■ **DATA TO EXAMINE**

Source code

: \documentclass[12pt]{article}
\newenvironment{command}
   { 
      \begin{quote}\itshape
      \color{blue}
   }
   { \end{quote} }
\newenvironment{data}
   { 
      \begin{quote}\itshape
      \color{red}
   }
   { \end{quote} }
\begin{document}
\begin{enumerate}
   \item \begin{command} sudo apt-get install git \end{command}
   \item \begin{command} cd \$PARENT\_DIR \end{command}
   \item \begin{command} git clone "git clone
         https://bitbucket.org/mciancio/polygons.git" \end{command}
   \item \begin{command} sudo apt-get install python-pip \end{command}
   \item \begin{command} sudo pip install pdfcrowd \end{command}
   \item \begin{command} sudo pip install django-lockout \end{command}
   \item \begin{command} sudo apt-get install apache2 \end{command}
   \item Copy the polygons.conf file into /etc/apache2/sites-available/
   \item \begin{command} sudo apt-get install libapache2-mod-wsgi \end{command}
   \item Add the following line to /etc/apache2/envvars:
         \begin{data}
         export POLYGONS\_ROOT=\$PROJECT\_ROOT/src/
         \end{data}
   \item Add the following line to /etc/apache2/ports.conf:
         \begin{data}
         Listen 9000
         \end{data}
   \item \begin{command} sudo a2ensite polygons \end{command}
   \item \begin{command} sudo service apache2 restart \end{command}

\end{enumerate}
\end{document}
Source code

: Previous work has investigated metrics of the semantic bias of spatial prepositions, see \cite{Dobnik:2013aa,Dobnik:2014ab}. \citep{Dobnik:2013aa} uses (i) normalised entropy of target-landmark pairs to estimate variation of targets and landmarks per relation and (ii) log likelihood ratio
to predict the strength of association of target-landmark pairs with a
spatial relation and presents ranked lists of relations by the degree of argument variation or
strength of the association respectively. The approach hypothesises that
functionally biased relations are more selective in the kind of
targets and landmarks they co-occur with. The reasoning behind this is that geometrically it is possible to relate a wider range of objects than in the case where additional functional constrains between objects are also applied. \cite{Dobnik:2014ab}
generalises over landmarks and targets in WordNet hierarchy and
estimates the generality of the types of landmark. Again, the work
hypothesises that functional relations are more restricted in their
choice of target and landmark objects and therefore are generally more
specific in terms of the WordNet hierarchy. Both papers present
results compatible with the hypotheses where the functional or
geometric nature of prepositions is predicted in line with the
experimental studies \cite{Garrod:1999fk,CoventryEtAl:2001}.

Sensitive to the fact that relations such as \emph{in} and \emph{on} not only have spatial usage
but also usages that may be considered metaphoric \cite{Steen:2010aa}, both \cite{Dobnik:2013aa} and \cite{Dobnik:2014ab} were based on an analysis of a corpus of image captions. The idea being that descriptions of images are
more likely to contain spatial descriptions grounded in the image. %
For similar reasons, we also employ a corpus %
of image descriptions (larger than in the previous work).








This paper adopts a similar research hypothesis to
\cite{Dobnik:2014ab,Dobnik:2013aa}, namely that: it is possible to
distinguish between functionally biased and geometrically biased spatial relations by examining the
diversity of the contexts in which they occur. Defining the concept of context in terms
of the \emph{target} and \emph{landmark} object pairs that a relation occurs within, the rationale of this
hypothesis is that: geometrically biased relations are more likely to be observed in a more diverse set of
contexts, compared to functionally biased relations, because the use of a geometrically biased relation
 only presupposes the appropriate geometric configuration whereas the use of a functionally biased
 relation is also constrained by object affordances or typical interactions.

■ **ASSIGNED TASK**
For this exercise, set down the entire listing above exactly as given.

■ **ANSWER**
Source code

: \documentclass[12pt]{article}
\newenvironment{command}
   { 
      \begin{quote}\itshape
      \color{blue}
   }
   { \end{quote} }
\newenvironment{data}
   { 
      \begin{quote}\itshape
      \color{red}
   }
   { \end{quote} }
\begin{document}
\begin{enumerate}
   \item \begin{command} sudo apt-get install git \end{command}
   \item \begin{command} cd \$PARENT\_DIR \end{command}
   \item \begin{command} git clone "git clone
         https://bitbucket.org/mciancio/polygons.git" \end{command}
   \item \begin{command} sudo apt-get install python-pip \end{command}
   \item \begin{command} sudo pip install pdfcrowd \end{command}
   \item \begin{command} sudo pip install django-lockout \end{command}
   \item \begin{command} sudo apt-get install apache2 \end{command}
   \item Copy the polygons.conf file into /etc/apache2/sites-available/
   \item \begin{command} sudo apt-get install libapache2-mod-wsgi \end{command}
   \item Add the following line to /etc/apache2/envvars:
         \begin{data}
         export POLYGONS\_ROOT=\$PROJECT\_ROOT/src/
         \end{data}
   \item Add the following line to /etc/apache2/ports.conf:
         \begin{data}
         Listen 9000
         \end{data}
   \item \begin{command} sudo a2ensite polygons \end{command}
   \item \begin{command} sudo service apache2 restart \end{command}

\end{enumerate}
\end{document}
Source code

: Previous work has investigated metrics of the semantic bias of spatial prepositions, see \cite{Dobnik:2013aa,Dobnik:2014ab}. \citep{Dobnik:2013aa} uses (i) normalised entropy of target-landmark pairs to estimate variation of targets and landmarks per relation and (ii) log likelihood ratio
to predict the strength of association of target-landmark pairs with a
spatial relation and presents ranked lists of relations by the degree of argument variation or
strength of the association respectively. The approach hypothesises that
functionally biased relations are more selective in the kind of
targets and landmarks they co-occur with. The reasoning behind this is that geometrically it is possible to relate a wider range of objects than in the case where additional functional constrains between objects are also applied. \cite{Dobnik:2014ab}
generalises over landmarks and targets in WordNet hierarchy and
estimates the generality of the types of landmark. Again, the work
hypothesises that functional relations are more restricted in their
choice of target and landmark objects and therefore are generally more
specific in terms of the WordNet hierarchy. Both papers present
results compatible with the hypotheses where the functional or
geometric nature of prepositions is predicted in line with the
experimental studies \cite{Garrod:1999fk,CoventryEtAl:2001}.

Sensitive to the fact that relations such as \emph{in} and \emph{on} not only have spatial usage
but also usages that may be considered metaphoric \cite{Steen:2010aa}, both \cite{Dobnik:2013aa} and \cite{Dobnik:2014ab} were based on an analysis of a corpus of image captions. The idea being that descriptions of images are
more likely to contain spatial descriptions grounded in the image. %
For similar reasons, we also employ a corpus %
of image descriptions (larger than in the previous work).








This paper adopts a similar research hypothesis to
\cite{Dobnik:2014ab,Dobnik:2013aa}, namely that: it is possible to
distinguish between functionally biased and geometrically biased spatial relations by examining the
diversity of the contexts in which they occur. Defining the concept of context in terms
of the \emph{target} and \emph{landmark} object pairs that a relation occurs within, the rationale of this
hypothesis is that: geometrically biased relations are more likely to be observed in a more diverse set of
contexts, compared to functionally biased relations, because the use of a geometrically biased relation
 only presupposes the appropriate geometric configuration whereas the use of a functionally biased
 relation is also constrained by object affordances or typical interactions.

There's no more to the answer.